[Opening Available records section]
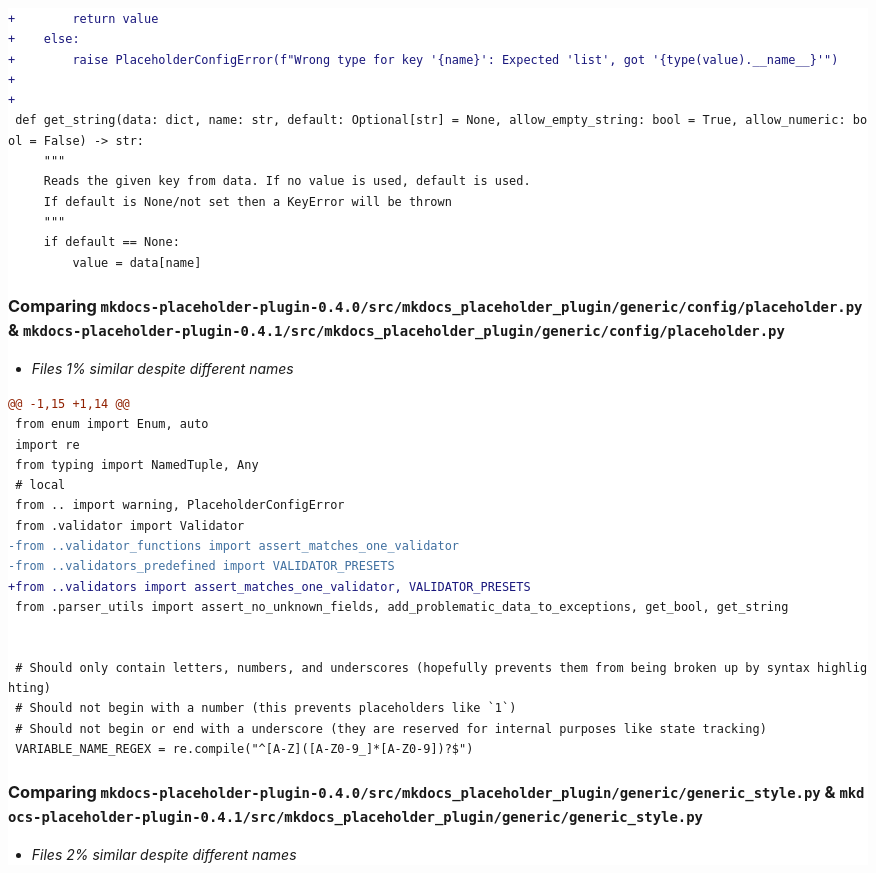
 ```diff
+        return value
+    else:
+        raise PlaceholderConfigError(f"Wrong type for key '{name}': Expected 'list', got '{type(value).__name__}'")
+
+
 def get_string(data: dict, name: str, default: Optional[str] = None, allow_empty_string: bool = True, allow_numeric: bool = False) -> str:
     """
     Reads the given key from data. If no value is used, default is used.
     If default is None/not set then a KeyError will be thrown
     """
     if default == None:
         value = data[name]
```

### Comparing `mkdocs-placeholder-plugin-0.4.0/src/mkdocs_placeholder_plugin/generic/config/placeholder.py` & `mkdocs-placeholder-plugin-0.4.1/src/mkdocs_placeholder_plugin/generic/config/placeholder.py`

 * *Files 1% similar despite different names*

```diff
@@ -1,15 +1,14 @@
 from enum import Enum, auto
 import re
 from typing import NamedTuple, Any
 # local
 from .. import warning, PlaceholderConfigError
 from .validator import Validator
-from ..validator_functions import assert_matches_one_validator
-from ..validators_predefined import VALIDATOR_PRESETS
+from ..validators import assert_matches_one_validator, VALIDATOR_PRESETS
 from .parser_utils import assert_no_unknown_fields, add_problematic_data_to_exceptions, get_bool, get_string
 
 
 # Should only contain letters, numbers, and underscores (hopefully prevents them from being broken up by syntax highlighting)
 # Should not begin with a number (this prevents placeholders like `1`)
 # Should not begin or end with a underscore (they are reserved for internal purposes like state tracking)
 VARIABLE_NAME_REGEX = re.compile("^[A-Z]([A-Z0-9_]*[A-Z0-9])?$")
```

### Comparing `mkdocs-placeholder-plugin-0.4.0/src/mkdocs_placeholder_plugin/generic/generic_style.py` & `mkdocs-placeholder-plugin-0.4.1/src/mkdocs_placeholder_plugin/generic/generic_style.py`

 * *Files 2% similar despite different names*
[Closing Available records section]
▶ **Exercise requirements**
Your task is to repeat the entries above exactly, omitting the pictures.

▶ **Written response**
 ```diff
+        return value
+    else:
+        raise PlaceholderConfigError(f"Wrong type for key '{name}': Expected 'list', got '{type(value).__name__}'")
+
+
 def get_string(data: dict, name: str, default: Optional[str] = None, allow_empty_string: bool = True, allow_numeric: bool = False) -> str:
     """
     Reads the given key from data. If no value is used, default is used.
     If default is None/not set then a KeyError will be thrown
     """
     if default == None:
         value = data[name]
```

### Comparing `mkdocs-placeholder-plugin-0.4.0/src/mkdocs_placeholder_plugin/generic/config/placeholder.py` & `mkdocs-placeholder-plugin-0.4.1/src/mkdocs_placeholder_plugin/generic/config/placeholder.py`

 * *Files 1% similar despite different names*

```diff
@@ -1,15 +1,14 @@
 from enum import Enum, auto
 import re
 from typing import NamedTuple, Any
 # local
 from .. import warning, PlaceholderConfigError
 from .validator import Validator
-from ..validator_functions import assert_matches_one_validator
-from ..validators_predefined import VALIDATOR_PRESETS
+from ..validators import assert_matches_one_validator, VALIDATOR_PRESETS
 from .parser_utils import assert_no_unknown_fields, add_problematic_data_to_exceptions, get_bool, get_string
 
 
 # Should only contain letters, numbers, and underscores (hopefully prevents them from being broken up by syntax highlighting)
 # Should not begin with a number (this prevents placeholders like `1`)
 # Should not begin or end with a underscore (they are reserved for internal purposes like state tracking)
 VARIABLE_NAME_REGEX = re.compile("^[A-Z]([A-Z0-9_]*[A-Z0-9])?$")
```

### Comparing `mkdocs-placeholder-plugin-0.4.0/src/mkdocs_placeholder_plugin/generic/generic_style.py` & `mkdocs-placeholder-plugin-0.4.1/src/mkdocs_placeholder_plugin/generic/generic_style.py`

 * *Files 2% similar despite different names*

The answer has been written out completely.